Viene a propósito mi recuerdo de los comentarios que le suscitó en el seminario el poema “The grave” (La sepultura). Se trata de una elegía sobre la muerte; en ella están muchos de los lugares comunes sobre el tema. Pero Borges señalaba una ausencia: la de un más allá, la de trascendencia, aun cuando el poema, muy tardío, se supone escrito después de la cristianización de las Islas. Admiraba la rudeza de esa visión casi materialista de la muerte; y, por otro lado, la falta del lirismo melancólico que encontraremos, por dar un ejemplo, en las dos canciones nocturnas, de Goethe sobre ese tema. Borges dice en sus clases de literatura: “… ninguna referencia a la esperanza del Cielo o del temor al Infierno. Es como si el poeta sólo creyera en la muerte física…”.[1] Estaba buscando lo propio de aquel mundo para dejar de verlo como una mera etapa hacia otra cosa.
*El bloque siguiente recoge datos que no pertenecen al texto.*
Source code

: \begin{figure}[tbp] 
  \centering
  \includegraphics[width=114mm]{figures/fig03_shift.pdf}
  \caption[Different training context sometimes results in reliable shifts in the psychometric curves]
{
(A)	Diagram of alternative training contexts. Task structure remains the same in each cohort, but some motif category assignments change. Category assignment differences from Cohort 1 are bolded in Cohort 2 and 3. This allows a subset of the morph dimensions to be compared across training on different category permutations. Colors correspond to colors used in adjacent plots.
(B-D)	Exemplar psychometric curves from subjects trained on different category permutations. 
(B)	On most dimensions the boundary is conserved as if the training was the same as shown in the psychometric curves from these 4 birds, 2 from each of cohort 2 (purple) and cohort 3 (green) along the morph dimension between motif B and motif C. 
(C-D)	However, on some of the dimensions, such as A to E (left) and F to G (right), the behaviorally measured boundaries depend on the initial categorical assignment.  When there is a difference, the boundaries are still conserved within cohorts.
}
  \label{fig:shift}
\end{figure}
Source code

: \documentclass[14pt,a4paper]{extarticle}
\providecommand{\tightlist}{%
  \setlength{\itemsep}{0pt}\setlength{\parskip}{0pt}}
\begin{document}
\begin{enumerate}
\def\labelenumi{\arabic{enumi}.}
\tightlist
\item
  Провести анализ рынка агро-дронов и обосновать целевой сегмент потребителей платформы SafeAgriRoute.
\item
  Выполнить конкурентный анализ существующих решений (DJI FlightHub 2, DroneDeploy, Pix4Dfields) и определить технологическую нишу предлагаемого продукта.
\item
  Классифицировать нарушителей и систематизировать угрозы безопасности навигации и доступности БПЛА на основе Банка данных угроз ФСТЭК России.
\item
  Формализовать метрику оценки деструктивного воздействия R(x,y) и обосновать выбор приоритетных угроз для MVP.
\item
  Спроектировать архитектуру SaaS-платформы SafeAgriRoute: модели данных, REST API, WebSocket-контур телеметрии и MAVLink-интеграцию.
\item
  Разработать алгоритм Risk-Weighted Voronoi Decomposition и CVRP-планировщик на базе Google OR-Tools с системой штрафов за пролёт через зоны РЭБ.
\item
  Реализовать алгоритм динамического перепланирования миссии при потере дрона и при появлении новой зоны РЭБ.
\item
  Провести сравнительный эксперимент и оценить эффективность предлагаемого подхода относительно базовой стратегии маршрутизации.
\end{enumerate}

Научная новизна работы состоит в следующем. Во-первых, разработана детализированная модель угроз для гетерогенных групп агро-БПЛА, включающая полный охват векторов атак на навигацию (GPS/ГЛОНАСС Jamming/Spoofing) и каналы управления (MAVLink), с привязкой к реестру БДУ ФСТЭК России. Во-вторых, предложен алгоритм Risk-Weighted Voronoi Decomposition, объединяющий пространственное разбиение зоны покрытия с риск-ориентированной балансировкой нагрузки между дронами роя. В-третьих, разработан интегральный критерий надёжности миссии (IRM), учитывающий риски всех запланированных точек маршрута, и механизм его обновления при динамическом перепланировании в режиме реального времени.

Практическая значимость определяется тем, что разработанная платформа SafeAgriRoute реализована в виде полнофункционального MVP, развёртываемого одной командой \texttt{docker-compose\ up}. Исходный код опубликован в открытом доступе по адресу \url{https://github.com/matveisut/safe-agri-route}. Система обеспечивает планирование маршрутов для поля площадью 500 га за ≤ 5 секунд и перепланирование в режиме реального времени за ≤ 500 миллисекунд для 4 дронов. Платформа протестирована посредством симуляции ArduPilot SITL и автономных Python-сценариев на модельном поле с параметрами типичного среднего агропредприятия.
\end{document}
Esta idea, como tantas otras que parecían surgidas espontáneamente de las lecturas, reaparecen en sus escritos sobre la antigua literatura inglesa y, desde luego, en sus clases.
Le importa, sin duda, la historia de la lengua, y su mirada está influida por el historicismo que caracterizó, como decíamos, los estudios filológicos del siglo XIX. Pero lo propiamente borgeano también está presente y traspasa el nivel de una simple reconstrucción. En escritos posteriores se percibe que Borges empieza a ver aquel pasado como el presente que alguna vez fue. Ve también en ese proceso de varios siglos el núcleo resistente de la lengua y la identidad de los sajones, un núcleo de hábitos y creencias que persiste incluso frente al dominio cristiano (lo vimos en la “Elegía”) y un núcleo lingüístico estable –aun admitiendo las marcas de los contactos en un espacio de confluencia de lenguas y culturas– que perdura un tiempo más allá de la batalla de Hastings y los normandos. A la metáfora del alba, que sugiere sólo inicio, que supone un mediodía de esplendor (y, quien sabe, también un ocaso) para la lengua inglesa, le seguirá otra, la del tesoro: el oro antiguo, la cámara secreta[2] que, para su dicha, le fue dado descubrir.
Vuelvo, para terminar, al citado poema de 1960 “Al iniciar el estudio…”. Bien mirado, ese texto anticipa su visión futura del anglosajón como un tesoro oculto y cerrado. Las antiguas palabras volverán a vivir, fyr ya no será fire, fyr referirá a otro fuego, único, el que vieron y maravillaron aquellos hombres, aquellos hablantes de una ruda “lengua de hierro”, los que al desaparecer hicieron que el mundo fuera más pobre.


[1] En la p. 111 del curso de Literatura Inglesa, Borges profesor, editado por M. Arias y M. Hadis, Buenos Aires, 2000.
[2] Las dos metáforas pertenecen, respectivamente, al prólogo de la Breve antología anglosajona y a la citada “Biographical Note”.